What is expected:
Could you transcribe every record below exactly as written, leaving out any pictures?

Records shown:
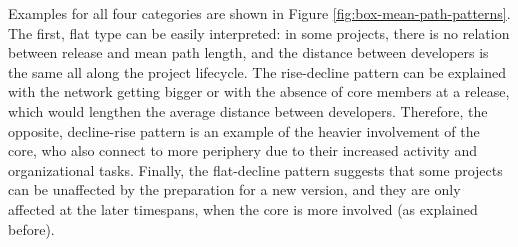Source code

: Examples for all four categories are shown in Figure \ref{fig:box-mean-path-patterns}. The first, flat type can be easily interpreted: in some projects, there is no relation between release and mean path length, and the distance between developers is the same all along the project lifecycle. The rise-decline pattern can be explained with the network getting bigger or with the absence of core members at a release, which would lengthen the average distance between developers. Therefore, the opposite, decline-rise pattern is an example of the heavier involvement of the core, who also connect to more periphery due to their increased activity and organizational tasks. Finally, the flat-decline pattern suggests that some projects can be unaffected by the preparation for a new version, and they are only affected at the later timespans, when the core is more involved (as explained before).

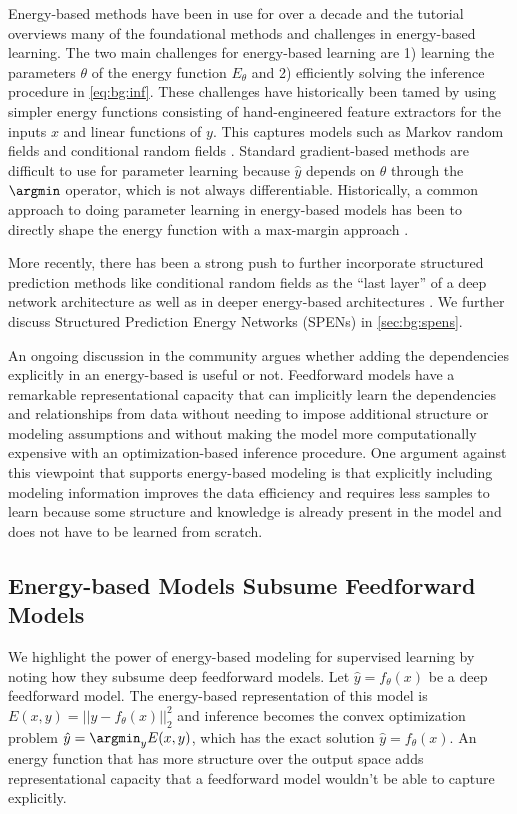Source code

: Energy-based methods have been in use for over a decade
and the tutorial \citet{lecun2006tutorial} overviews
many of the foundational methods and challenges
in energy-based learning.
The two main challenges for energy-based learning are
1) learning the parameters $\theta$ of the energy
function $E_\theta$ and 2) efficiently solving
the inference procedure in \cref{eq:bg:inf}.
These challenges have historically been tamed by
using simpler energy functions consisting of
hand-engineered feature extractors for the inputs
$x$ and linear functions of $y$.
This captures models such as Markov random fields
\citep{li1994markov}
and conditional random fields
\citep{lafferty2001conditional,sutton2012introduction}.
Standard gradient-based methods are difficult to use
for parameter learning because $\hat y$ depends on $\theta$
through the $\argmin$ operator, which is not always differentiable.
Historically, a common approach to doing parameter learning
in energy-based models has been to directly shape the
energy function with a max-margin approach
\citet{taskar2004max,taskar2005learning}.

More recently, there has been a strong push to further incorporate
structured prediction methods like conditional random fields as the
``last layer'' of a deep network architecture
\citep{peng2009conditional,zheng2015conditional,chen2015learning}
as well as in deeper energy-based architectures
\citep{belanger2016structured,belanger2017end,belanger2017deep,wang2016proximal}.
We further discuss Structured Prediction Energy Networks (SPENs)
in \cref{sec:bg:spens}.

An ongoing discussion in the community argues whether
adding the dependencies explicitly in an energy-based is useful or not.
Feedforward models have a remarkable representational
capacity that can implicitly learn the dependencies and
relationships from data without needing to impose
additional structure or modeling assumptions and
without making the model more computationally
expensive with an optimization-based inference procedure.
One argument against this viewpoint that supports
energy-based modeling is that explicitly including
modeling information improves the data efficiency
and requires less samples to learn because some
structure and knowledge is already present in the model
and does not have to be learned from scratch.

\subsection{Energy-based Models Subsume Feedforward Models}
\label{sec:bg:ff-energy}
We highlight the power of energy-based modeling for supervised
learning by noting how they subsume deep feedforward models.
Let $\hat y = f_\theta(x)$ be a deep feedforward model.
The energy-based representation of this model is
$E(x,y) = ||y-f_\theta(x)||_2^2$
and inference becomes the convex optimization problem
$\hat y = \argmin_y E(x,y)$, which
has the exact solution $\hat y = f_\theta(x)$.
An energy function that has more structure over the output
space adds representational capacity that a feedforward
model wouldn't be able to capture explicitly.

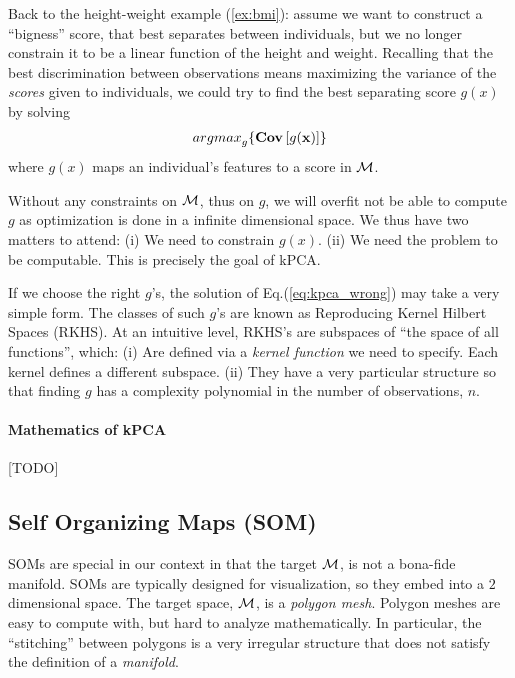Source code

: \documentclass[12pt,a4paper]{article}
\begin{document}
Back to the height-weight example (\ref{ex:bmi}): assume we want to construct a ``bigness'' score, that best separates between individuals, but we no longer constrain it to be a linear function of the height and weight.
Recalling that the best discrimination between observations means maximizing the variance of the \emph{scores} given to individuals, we could try to find the best separating score $g(x)$ by solving 
\begin{align}
\label{eq:kpca_wrong}
	\textstyle{\mathop{argmax}_{g}}\{ \mathbf{Cov} \left[ g(\mathbf{x}) \right] \}
\end{align}
where $g(x)$ maps an individual's features to a score in $\mathcal{M}$.

Without any constraints on $\mathcal{M}$, thus on $g$, we will overfit \andor not be able to compute $g$ as optimization is done in a infinite dimensional space. 
We thus have two matters to attend:
(i) We need to constrain $g(x)$.
(ii) We need the problem to be computable.
This is precisely the goal of kPCA. 

If we choose the right $g$'s, the solution of Eq.(\ref{eq:kpca_wrong}) may take a very simple form. 
The classes of such $g$'s are known as Reproducing Kernel Hilbert Spaces (RKHS). 
At an intuitive level, RKHS's are subspaces of ``the space of all functions'', which:
(i) Are defined via a \emph{kernel function} we need to specify. Each kernel defines a different subspace. 
(ii) They have a very particular structure so that finding $g$ has a complexity polynomial in the number of observations, $n$. 



\paragraph{Mathematics of kPCA}
[TODO]




\subsection{Self Organizing Maps (SOM)}
SOMs are special in our context in that the target $\mathcal{M}$, is not a bona-fide manifold. 
SOMs are typically designed for visualization, so they embed into a $2$ dimensional space. 
The target space, $\mathcal{M}$, is a \emph{polygon mesh}.
Polygon meshes are easy to compute with, but hard to analyze mathematically. 
In particular, the ``stitching'' between polygons is a very irregular structure that does not satisfy the definition of a \emph{manifold}.
\end{document}
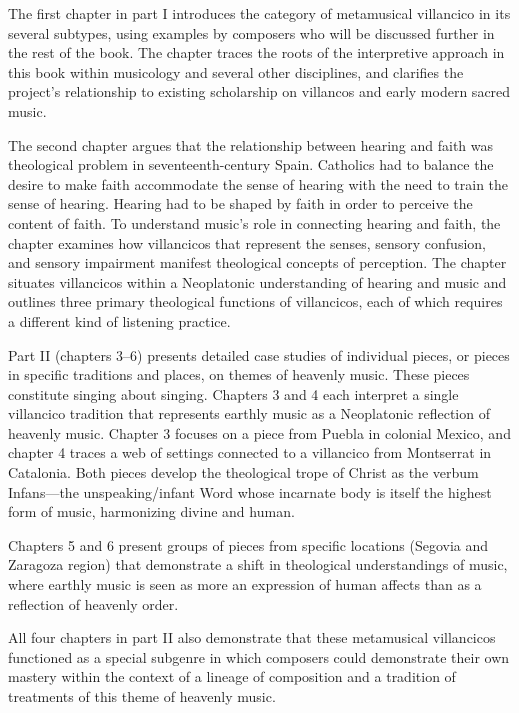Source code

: \documentclass{memoir}
\begin{document}
{{{      The first chapter in part I introduces the category of metamusical villancico in its several subtypes, using examples by composers who will be discussed further in the rest of the book.
      The chapter traces the roots of the interpretive approach in this book within musicology and several other disciplines, and clarifies the project’s relationship to existing scholarship on villancos and early modern sacred music.
    
      The second chapter argues that the relationship between hearing and faith was theological problem in seventeenth-century Spain.
      Catholics had to balance the desire to make faith accommodate the sense of hearing with the need to train the sense of hearing.
      Hearing had to be shaped by faith in order to perceive the content of faith.
      To understand music’s role in connecting hearing and faith, the chapter examines how villancicos that represent the senses, sensory confusion, and sensory impairment manifest theological concepts of perception.
      The chapter situates villancicos within a Neoplatonic understanding of hearing and music and outlines three primary theological functions of villancicos, each of which requires a different kind of listening practice.
    
      Part II (chapters 3--6) presents detailed case studies of individual pieces, or pieces in specific traditions and places, on themes of heavenly music.
      These pieces constitute singing about singing.
      Chapters 3 and 4 each interpret a single villancico tradition that represents earthly music as a Neoplatonic reflection of heavenly music.
      Chapter 3 focuses on a piece from Puebla in colonial Mexico, and chapter 4 traces a web of settings connected to a villancico from Montserrat in Catalonia.
      Both pieces develop the theological trope of Christ as the verbum Infans—the unspeaking/infant Word whose incarnate body is itself the highest form of music, harmonizing divine and human.
    
      Chapters 5 and 6 present groups of pieces from specific locations (Segovia and Zaragoza region) that demonstrate a shift in theological understandings of music, where earthly music is seen as more an expression of human affects than as a reflection of heavenly order.
      
      All four chapters in part II also demonstrate that these metamusical villancicos functioned as a special subgenre in which composers could demonstrate their own mastery within the context of a lineage of composition and a tradition of treatments of this theme of heavenly music.
    
}}}
\end{document}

Result of this task:
Source code

: Examples for all four categories are shown in Figure \ref{fig:box-mean-path-patterns}. The first, flat type can be easily interpreted: in some projects, there is no relation between release and mean path length, and the distance between developers is the same all along the project lifecycle. The rise-decline pattern can be explained with the network getting bigger or with the absence of core members at a release, which would lengthen the average distance between developers. Therefore, the opposite, decline-rise pattern is an example of the heavier involvement of the core, who also connect to more periphery due to their increased activity and organizational tasks. Finally, the flat-decline pattern suggests that some projects can be unaffected by the preparation for a new version, and they are only affected at the later timespans, when the core is more involved (as explained before).

Source code

: Energy-based methods have been in use for over a decade
and the tutorial \citet{lecun2006tutorial} overviews
many of the foundational methods and challenges
in energy-based learning.
The two main challenges for energy-based learning are
1) learning the parameters $\theta$ of the energy
function $E_\theta$ and 2) efficiently solving
the inference procedure in \cref{eq:bg:inf}.
These challenges have historically been tamed by
using simpler energy functions consisting of
hand-engineered feature extractors for the inputs
$x$ and linear functions of $y$.
This captures models such as Markov random fields
\citep{li1994markov}
and conditional random fields
\citep{lafferty2001conditional,sutton2012introduction}.
Standard gradient-based methods are difficult to use
for parameter learning because $\hat y$ depends on $\theta$
through the $\argmin$ operator, which is not always differentiable.
Historically, a common approach to doing parameter learning
in energy-based models has been to directly shape the
energy function with a max-margin approach
\citet{taskar2004max,taskar2005learning}.

More recently, there has been a strong push to further incorporate
structured prediction methods like conditional random fields as the
``last layer'' of a deep network architecture
\citep{peng2009conditional,zheng2015conditional,chen2015learning}
as well as in deeper energy-based architectures
\citep{belanger2016structured,belanger2017end,belanger2017deep,wang2016proximal}.
We further discuss Structured Prediction Energy Networks (SPENs)
in \cref{sec:bg:spens}.

An ongoing discussion in the community argues whether
adding the dependencies explicitly in an energy-based is useful or not.
Feedforward models have a remarkable representational
capacity that can implicitly learn the dependencies and
relationships from data without needing to impose
additional structure or modeling assumptions and
without making the model more computationally
expensive with an optimization-based inference procedure.
One argument against this viewpoint that supports
energy-based modeling is that explicitly including
modeling information improves the data efficiency
and requires less samples to learn because some
structure and knowledge is already present in the model
and does not have to be learned from scratch.

\subsection{Energy-based Models Subsume Feedforward Models}
\label{sec:bg:ff-energy}
We highlight the power of energy-based modeling for supervised
learning by noting how they subsume deep feedforward models.
Let $\hat y = f_\theta(x)$ be a deep feedforward model.
The energy-based representation of this model is
$E(x,y) = ||y-f_\theta(x)||_2^2$
and inference becomes the convex optimization problem
$\hat y = \argmin_y E(x,y)$, which
has the exact solution $\hat y = f_\theta(x)$.
An energy function that has more structure over the output
space adds representational capacity that a feedforward
model wouldn't be able to capture explicitly.

Source code

: \documentclass[12pt,a4paper]{article}
\begin{document}
Back to the height-weight example (\ref{ex:bmi}): assume we want to construct a ``bigness'' score, that best separates between individuals, but we no longer constrain it to be a linear function of the height and weight.
Recalling that the best discrimination between observations means maximizing the variance of the \emph{scores} given to individuals, we could try to find the best separating score $g(x)$ by solving 
\begin{align}
\label{eq:kpca_wrong}
	\textstyle{\mathop{argmax}_{g}}\{ \mathbf{Cov} \left[ g(\mathbf{x}) \right] \}
\end{align}
where $g(x)$ maps an individual's features to a score in $\mathcal{M}$.

Without any constraints on $\mathcal{M}$, thus on $g$, we will overfit \andor not be able to compute $g$ as optimization is done in a infinite dimensional space. 
We thus have two matters to attend:
(i) We need to constrain $g(x)$.
(ii) We need the problem to be computable.
This is precisely the goal of kPCA. 

If we choose the right $g$'s, the solution of Eq.(\ref{eq:kpca_wrong}) may take a very simple form. 
The classes of such $g$'s are known as Reproducing Kernel Hilbert Spaces (RKHS). 
At an intuitive level, RKHS's are subspaces of ``the space of all functions'', which:
(i) Are defined via a \emph{kernel function} we need to specify. Each kernel defines a different subspace. 
(ii) They have a very particular structure so that finding $g$ has a complexity polynomial in the number of observations, $n$. 



\paragraph{Mathematics of kPCA}
[TODO]




\subsection{Self Organizing Maps (SOM)}
SOMs are special in our context in that the target $\mathcal{M}$, is not a bona-fide manifold. 
SOMs are typically designed for visualization, so they embed into a $2$ dimensional space. 
The target space, $\mathcal{M}$, is a \emph{polygon mesh}.
Polygon meshes are easy to compute with, but hard to analyze mathematically. 
In particular, the ``stitching'' between polygons is a very irregular structure that does not satisfy the definition of a \emph{manifold}.
\end{document}
Source code

: \documentclass{memoir}
\begin{document}
{{{      The first chapter in part I introduces the category of metamusical villancico in its several subtypes, using examples by composers who will be discussed further in the rest of the book.
      The chapter traces the roots of the interpretive approach in this book within musicology and several other disciplines, and clarifies the project’s relationship to existing scholarship on villancos and early modern sacred music.
    
      The second chapter argues that the relationship between hearing and faith was theological problem in seventeenth-century Spain.
      Catholics had to balance the desire to make faith accommodate the sense of hearing with the need to train the sense of hearing.
      Hearing had to be shaped by faith in order to perceive the content of faith.
      To understand music’s role in connecting hearing and faith, the chapter examines how villancicos that represent the senses, sensory confusion, and sensory impairment manifest theological concepts of perception.
      The chapter situates villancicos within a Neoplatonic understanding of hearing and music and outlines three primary theological functions of villancicos, each of which requires a different kind of listening practice.
    
      Part II (chapters 3--6) presents detailed case studies of individual pieces, or pieces in specific traditions and places, on themes of heavenly music.
      These pieces constitute singing about singing.
      Chapters 3 and 4 each interpret a single villancico tradition that represents earthly music as a Neoplatonic reflection of heavenly music.
      Chapter 3 focuses on a piece from Puebla in colonial Mexico, and chapter 4 traces a web of settings connected to a villancico from Montserrat in Catalonia.
      Both pieces develop the theological trope of Christ as the verbum Infans—the unspeaking/infant Word whose incarnate body is itself the highest form of music, harmonizing divine and human.
    
      Chapters 5 and 6 present groups of pieces from specific locations (Segovia and Zaragoza region) that demonstrate a shift in theological understandings of music, where earthly music is seen as more an expression of human affects than as a reflection of heavenly order.
      
      All four chapters in part II also demonstrate that these metamusical villancicos functioned as a special subgenre in which composers could demonstrate their own mastery within the context of a lineage of composition and a tradition of treatments of this theme of heavenly music.
    
}}}
\end{document}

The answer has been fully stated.